━━━ MATERIAL PROVIDED
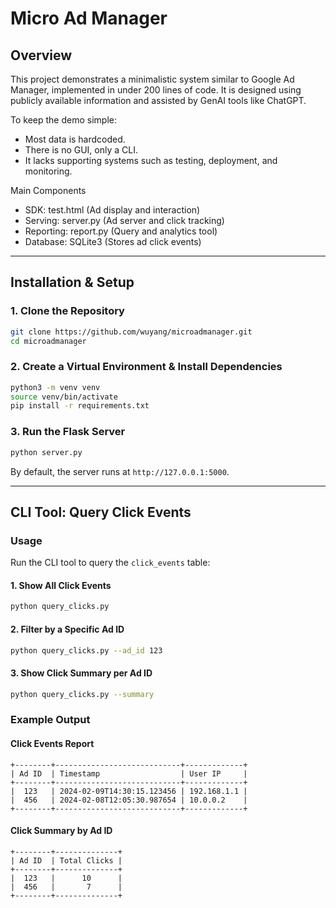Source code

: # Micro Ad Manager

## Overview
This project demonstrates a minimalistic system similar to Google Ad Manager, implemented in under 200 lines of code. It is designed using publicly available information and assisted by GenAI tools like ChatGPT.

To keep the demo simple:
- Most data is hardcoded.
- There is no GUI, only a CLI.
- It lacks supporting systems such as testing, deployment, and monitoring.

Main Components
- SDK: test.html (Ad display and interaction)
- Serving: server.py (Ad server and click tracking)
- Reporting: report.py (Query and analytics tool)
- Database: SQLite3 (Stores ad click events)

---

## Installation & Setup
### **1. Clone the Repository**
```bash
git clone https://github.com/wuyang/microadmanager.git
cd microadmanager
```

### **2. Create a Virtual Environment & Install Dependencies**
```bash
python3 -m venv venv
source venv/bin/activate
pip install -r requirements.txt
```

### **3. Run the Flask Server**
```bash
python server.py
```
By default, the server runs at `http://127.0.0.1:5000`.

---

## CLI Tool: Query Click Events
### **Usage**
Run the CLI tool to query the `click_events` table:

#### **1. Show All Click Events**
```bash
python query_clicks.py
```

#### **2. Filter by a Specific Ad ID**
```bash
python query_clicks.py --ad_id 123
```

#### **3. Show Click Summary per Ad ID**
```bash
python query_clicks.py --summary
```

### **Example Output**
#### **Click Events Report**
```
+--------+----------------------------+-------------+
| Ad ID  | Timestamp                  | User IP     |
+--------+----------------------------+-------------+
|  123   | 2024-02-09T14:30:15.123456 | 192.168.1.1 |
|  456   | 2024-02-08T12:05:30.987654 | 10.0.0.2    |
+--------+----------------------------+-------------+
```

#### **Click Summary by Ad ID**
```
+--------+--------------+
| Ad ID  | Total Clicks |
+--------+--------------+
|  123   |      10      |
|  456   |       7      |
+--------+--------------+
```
━━━━━━
**EXERCISE OBJECTIVE**
None of the pictures should be copied, but every record above must be restated in full.

**RESULT FOR THIS EXERCISE**
Source code

: # Micro Ad Manager

## Overview
This project demonstrates a minimalistic system similar to Google Ad Manager, implemented in under 200 lines of code. It is designed using publicly available information and assisted by GenAI tools like ChatGPT.

To keep the demo simple:
- Most data is hardcoded.
- There is no GUI, only a CLI.
- It lacks supporting systems such as testing, deployment, and monitoring.

Main Components
- SDK: test.html (Ad display and interaction)
- Serving: server.py (Ad server and click tracking)
- Reporting: report.py (Query and analytics tool)
- Database: SQLite3 (Stores ad click events)

---

## Installation & Setup
### **1. Clone the Repository**
```bash
git clone https://github.com/wuyang/microadmanager.git
cd microadmanager
```

### **2. Create a Virtual Environment & Install Dependencies**
```bash
python3 -m venv venv
source venv/bin/activate
pip install -r requirements.txt
```

### **3. Run the Flask Server**
```bash
python server.py
```
By default, the server runs at `http://127.0.0.1:5000`.

---

## CLI Tool: Query Click Events
### **Usage**
Run the CLI tool to query the `click_events` table:

#### **1. Show All Click Events**
```bash
python query_clicks.py
```

#### **2. Filter by a Specific Ad ID**
```bash
python query_clicks.py --ad_id 123
```

#### **3. Show Click Summary per Ad ID**
```bash
python query_clicks.py --summary
```

### **Example Output**
#### **Click Events Report**
```
+--------+----------------------------+-------------+
| Ad ID  | Timestamp                  | User IP     |
+--------+----------------------------+-------------+
|  123   | 2024-02-09T14:30:15.123456 | 192.168.1.1 |
|  456   | 2024-02-08T12:05:30.987654 | 10.0.0.2    |
+--------+----------------------------+-------------+
```

#### **Click Summary by Ad ID**
```
+--------+--------------+
| Ad ID  | Total Clicks |
+--------+--------------+
|  123   |      10      |
|  456   |       7      |
+--------+--------------+
```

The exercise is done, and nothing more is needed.